- [WORK TO COMPLETE]: Copy out all the entries word for word.

(Data records)
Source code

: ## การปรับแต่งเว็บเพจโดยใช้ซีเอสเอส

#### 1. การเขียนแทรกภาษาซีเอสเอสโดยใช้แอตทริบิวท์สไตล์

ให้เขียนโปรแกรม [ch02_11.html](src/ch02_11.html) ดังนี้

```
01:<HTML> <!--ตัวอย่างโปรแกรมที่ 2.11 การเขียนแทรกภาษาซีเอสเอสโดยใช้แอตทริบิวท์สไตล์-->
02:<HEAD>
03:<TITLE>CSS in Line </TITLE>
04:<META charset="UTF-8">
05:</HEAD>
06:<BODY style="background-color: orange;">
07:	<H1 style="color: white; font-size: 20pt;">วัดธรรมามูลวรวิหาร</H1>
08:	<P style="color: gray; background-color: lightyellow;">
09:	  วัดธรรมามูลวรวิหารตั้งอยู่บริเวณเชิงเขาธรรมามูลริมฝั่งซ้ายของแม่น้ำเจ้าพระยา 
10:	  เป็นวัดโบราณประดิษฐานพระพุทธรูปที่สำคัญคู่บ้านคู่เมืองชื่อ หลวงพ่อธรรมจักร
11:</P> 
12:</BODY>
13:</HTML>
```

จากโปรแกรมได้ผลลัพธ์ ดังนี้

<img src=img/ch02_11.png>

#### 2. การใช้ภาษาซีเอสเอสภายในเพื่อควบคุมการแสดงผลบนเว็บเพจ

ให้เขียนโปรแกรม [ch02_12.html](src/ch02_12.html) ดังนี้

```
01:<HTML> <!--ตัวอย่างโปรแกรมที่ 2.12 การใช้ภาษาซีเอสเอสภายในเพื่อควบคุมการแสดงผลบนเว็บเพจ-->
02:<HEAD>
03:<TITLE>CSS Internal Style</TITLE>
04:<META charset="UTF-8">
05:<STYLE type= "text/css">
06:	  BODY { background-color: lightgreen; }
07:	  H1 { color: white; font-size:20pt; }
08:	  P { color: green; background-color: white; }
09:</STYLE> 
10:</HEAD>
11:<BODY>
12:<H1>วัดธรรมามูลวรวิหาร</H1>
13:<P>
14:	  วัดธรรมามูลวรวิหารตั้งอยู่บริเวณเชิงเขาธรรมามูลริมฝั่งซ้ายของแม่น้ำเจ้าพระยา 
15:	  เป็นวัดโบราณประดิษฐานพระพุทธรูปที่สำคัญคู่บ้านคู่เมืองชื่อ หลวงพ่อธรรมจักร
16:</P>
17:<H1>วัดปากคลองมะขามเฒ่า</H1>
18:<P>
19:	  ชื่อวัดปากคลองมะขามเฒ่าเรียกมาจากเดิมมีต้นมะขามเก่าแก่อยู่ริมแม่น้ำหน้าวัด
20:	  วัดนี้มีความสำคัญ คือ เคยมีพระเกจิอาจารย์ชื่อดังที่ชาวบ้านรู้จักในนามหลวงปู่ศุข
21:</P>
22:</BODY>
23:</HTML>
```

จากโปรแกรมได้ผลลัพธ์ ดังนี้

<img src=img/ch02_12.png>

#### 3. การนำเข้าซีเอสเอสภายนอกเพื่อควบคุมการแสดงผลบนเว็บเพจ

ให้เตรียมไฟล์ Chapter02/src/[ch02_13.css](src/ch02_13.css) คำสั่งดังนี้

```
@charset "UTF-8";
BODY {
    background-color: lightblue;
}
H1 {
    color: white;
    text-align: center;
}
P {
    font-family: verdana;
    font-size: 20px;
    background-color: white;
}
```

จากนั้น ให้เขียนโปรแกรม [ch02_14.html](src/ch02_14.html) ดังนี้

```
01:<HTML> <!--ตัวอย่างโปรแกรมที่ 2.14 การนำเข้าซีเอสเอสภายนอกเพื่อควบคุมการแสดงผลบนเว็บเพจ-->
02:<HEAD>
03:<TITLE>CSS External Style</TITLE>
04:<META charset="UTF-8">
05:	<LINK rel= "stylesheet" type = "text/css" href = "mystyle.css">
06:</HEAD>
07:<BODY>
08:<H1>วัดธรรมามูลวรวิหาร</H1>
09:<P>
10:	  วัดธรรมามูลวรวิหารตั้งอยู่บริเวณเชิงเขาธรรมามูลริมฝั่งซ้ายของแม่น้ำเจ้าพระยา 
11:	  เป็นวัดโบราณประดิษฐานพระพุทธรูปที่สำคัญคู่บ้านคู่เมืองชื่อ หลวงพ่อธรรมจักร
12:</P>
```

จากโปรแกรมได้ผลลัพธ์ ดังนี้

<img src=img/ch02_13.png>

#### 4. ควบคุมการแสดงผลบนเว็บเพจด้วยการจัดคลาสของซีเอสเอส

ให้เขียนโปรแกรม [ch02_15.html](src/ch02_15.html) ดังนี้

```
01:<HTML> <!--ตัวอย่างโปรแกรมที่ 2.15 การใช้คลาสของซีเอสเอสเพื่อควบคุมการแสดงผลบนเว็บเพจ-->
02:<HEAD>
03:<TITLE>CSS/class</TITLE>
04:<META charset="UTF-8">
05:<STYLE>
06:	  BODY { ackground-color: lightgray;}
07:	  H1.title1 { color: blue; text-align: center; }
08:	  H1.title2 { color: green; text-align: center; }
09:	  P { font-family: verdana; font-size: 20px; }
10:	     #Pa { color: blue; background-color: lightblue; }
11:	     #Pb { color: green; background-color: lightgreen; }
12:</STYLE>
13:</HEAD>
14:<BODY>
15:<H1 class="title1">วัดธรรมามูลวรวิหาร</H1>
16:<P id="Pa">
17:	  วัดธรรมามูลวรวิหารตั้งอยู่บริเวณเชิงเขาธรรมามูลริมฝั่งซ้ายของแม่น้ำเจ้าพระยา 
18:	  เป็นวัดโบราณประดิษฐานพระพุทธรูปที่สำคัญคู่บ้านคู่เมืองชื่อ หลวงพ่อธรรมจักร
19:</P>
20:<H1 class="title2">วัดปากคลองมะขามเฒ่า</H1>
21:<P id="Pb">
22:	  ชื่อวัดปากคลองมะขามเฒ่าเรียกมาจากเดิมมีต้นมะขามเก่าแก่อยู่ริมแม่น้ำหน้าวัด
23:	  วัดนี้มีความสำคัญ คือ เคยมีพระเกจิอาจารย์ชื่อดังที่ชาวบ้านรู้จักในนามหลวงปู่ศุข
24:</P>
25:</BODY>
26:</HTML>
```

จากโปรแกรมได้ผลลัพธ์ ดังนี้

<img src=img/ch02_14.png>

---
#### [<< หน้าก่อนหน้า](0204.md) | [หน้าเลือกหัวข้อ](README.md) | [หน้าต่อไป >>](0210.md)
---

- [RESULT]:
Source code

: ## การปรับแต่งเว็บเพจโดยใช้ซีเอสเอส

#### 1. การเขียนแทรกภาษาซีเอสเอสโดยใช้แอตทริบิวท์สไตล์

ให้เขียนโปรแกรม [ch02_11.html](src/ch02_11.html) ดังนี้

```
01:<HTML> <!--ตัวอย่างโปรแกรมที่ 2.11 การเขียนแทรกภาษาซีเอสเอสโดยใช้แอตทริบิวท์สไตล์-->
02:<HEAD>
03:<TITLE>CSS in Line </TITLE>
04:<META charset="UTF-8">
05:</HEAD>
06:<BODY style="background-color: orange;">
07:	<H1 style="color: white; font-size: 20pt;">วัดธรรมามูลวรวิหาร</H1>
08:	<P style="color: gray; background-color: lightyellow;">
09:	  วัดธรรมามูลวรวิหารตั้งอยู่บริเวณเชิงเขาธรรมามูลริมฝั่งซ้ายของแม่น้ำเจ้าพระยา 
10:	  เป็นวัดโบราณประดิษฐานพระพุทธรูปที่สำคัญคู่บ้านคู่เมืองชื่อ หลวงพ่อธรรมจักร
11:</P> 
12:</BODY>
13:</HTML>
```

จากโปรแกรมได้ผลลัพธ์ ดังนี้

<img src=img/ch02_11.png>

#### 2. การใช้ภาษาซีเอสเอสภายในเพื่อควบคุมการแสดงผลบนเว็บเพจ

ให้เขียนโปรแกรม [ch02_12.html](src/ch02_12.html) ดังนี้

```
01:<HTML> <!--ตัวอย่างโปรแกรมที่ 2.12 การใช้ภาษาซีเอสเอสภายในเพื่อควบคุมการแสดงผลบนเว็บเพจ-->
02:<HEAD>
03:<TITLE>CSS Internal Style</TITLE>
04:<META charset="UTF-8">
05:<STYLE type= "text/css">
06:	  BODY { background-color: lightgreen; }
07:	  H1 { color: white; font-size:20pt; }
08:	  P { color: green; background-color: white; }
09:</STYLE> 
10:</HEAD>
11:<BODY>
12:<H1>วัดธรรมามูลวรวิหาร</H1>
13:<P>
14:	  วัดธรรมามูลวรวิหารตั้งอยู่บริเวณเชิงเขาธรรมามูลริมฝั่งซ้ายของแม่น้ำเจ้าพระยา 
15:	  เป็นวัดโบราณประดิษฐานพระพุทธรูปที่สำคัญคู่บ้านคู่เมืองชื่อ หลวงพ่อธรรมจักร
16:</P>
17:<H1>วัดปากคลองมะขามเฒ่า</H1>
18:<P>
19:	  ชื่อวัดปากคลองมะขามเฒ่าเรียกมาจากเดิมมีต้นมะขามเก่าแก่อยู่ริมแม่น้ำหน้าวัด
20:	  วัดนี้มีความสำคัญ คือ เคยมีพระเกจิอาจารย์ชื่อดังที่ชาวบ้านรู้จักในนามหลวงปู่ศุข
21:</P>
22:</BODY>
23:</HTML>
```

จากโปรแกรมได้ผลลัพธ์ ดังนี้

<img src=img/ch02_12.png>

#### 3. การนำเข้าซีเอสเอสภายนอกเพื่อควบคุมการแสดงผลบนเว็บเพจ

ให้เตรียมไฟล์ Chapter02/src/[ch02_13.css](src/ch02_13.css) คำสั่งดังนี้

```
@charset "UTF-8";
BODY {
    background-color: lightblue;
}
H1 {
    color: white;
    text-align: center;
}
P {
    font-family: verdana;
    font-size: 20px;
    background-color: white;
}
```

จากนั้น ให้เขียนโปรแกรม [ch02_14.html](src/ch02_14.html) ดังนี้

```
01:<HTML> <!--ตัวอย่างโปรแกรมที่ 2.14 การนำเข้าซีเอสเอสภายนอกเพื่อควบคุมการแสดงผลบนเว็บเพจ-->
02:<HEAD>
03:<TITLE>CSS External Style</TITLE>
04:<META charset="UTF-8">
05:	<LINK rel= "stylesheet" type = "text/css" href = "mystyle.css">
06:</HEAD>
07:<BODY>
08:<H1>วัดธรรมามูลวรวิหาร</H1>
09:<P>
10:	  วัดธรรมามูลวรวิหารตั้งอยู่บริเวณเชิงเขาธรรมามูลริมฝั่งซ้ายของแม่น้ำเจ้าพระยา 
11:	  เป็นวัดโบราณประดิษฐานพระพุทธรูปที่สำคัญคู่บ้านคู่เมืองชื่อ หลวงพ่อธรรมจักร
12:</P>
```

จากโปรแกรมได้ผลลัพธ์ ดังนี้

<img src=img/ch02_13.png>

#### 4. ควบคุมการแสดงผลบนเว็บเพจด้วยการจัดคลาสของซีเอสเอส

ให้เขียนโปรแกรม [ch02_15.html](src/ch02_15.html) ดังนี้

```
01:<HTML> <!--ตัวอย่างโปรแกรมที่ 2.15 การใช้คลาสของซีเอสเอสเพื่อควบคุมการแสดงผลบนเว็บเพจ-->
02:<HEAD>
03:<TITLE>CSS/class</TITLE>
04:<META charset="UTF-8">
05:<STYLE>
06:	  BODY { ackground-color: lightgray;}
07:	  H1.title1 { color: blue; text-align: center; }
08:	  H1.title2 { color: green; text-align: center; }
09:	  P { font-family: verdana; font-size: 20px; }
10:	     #Pa { color: blue; background-color: lightblue; }
11:	     #Pb { color: green; background-color: lightgreen; }
12:</STYLE>
13:</HEAD>
14:<BODY>
15:<H1 class="title1">วัดธรรมามูลวรวิหาร</H1>
16:<P id="Pa">
17:	  วัดธรรมามูลวรวิหารตั้งอยู่บริเวณเชิงเขาธรรมามูลริมฝั่งซ้ายของแม่น้ำเจ้าพระยา 
18:	  เป็นวัดโบราณประดิษฐานพระพุทธรูปที่สำคัญคู่บ้านคู่เมืองชื่อ หลวงพ่อธรรมจักร
19:</P>
20:<H1 class="title2">วัดปากคลองมะขามเฒ่า</H1>
21:<P id="Pb">
22:	  ชื่อวัดปากคลองมะขามเฒ่าเรียกมาจากเดิมมีต้นมะขามเก่าแก่อยู่ริมแม่น้ำหน้าวัด
23:	  วัดนี้มีความสำคัญ คือ เคยมีพระเกจิอาจารย์ชื่อดังที่ชาวบ้านรู้จักในนามหลวงปู่ศุข
24:</P>
25:</BODY>
26:</HTML>
```

จากโปรแกรมได้ผลลัพธ์ ดังนี้

<img src=img/ch02_14.png>

---
#### [<< หน้าก่อนหน้า](0204.md) | [หน้าเลือกหัวข้อ](README.md) | [หน้าต่อไป >>](0210.md)
---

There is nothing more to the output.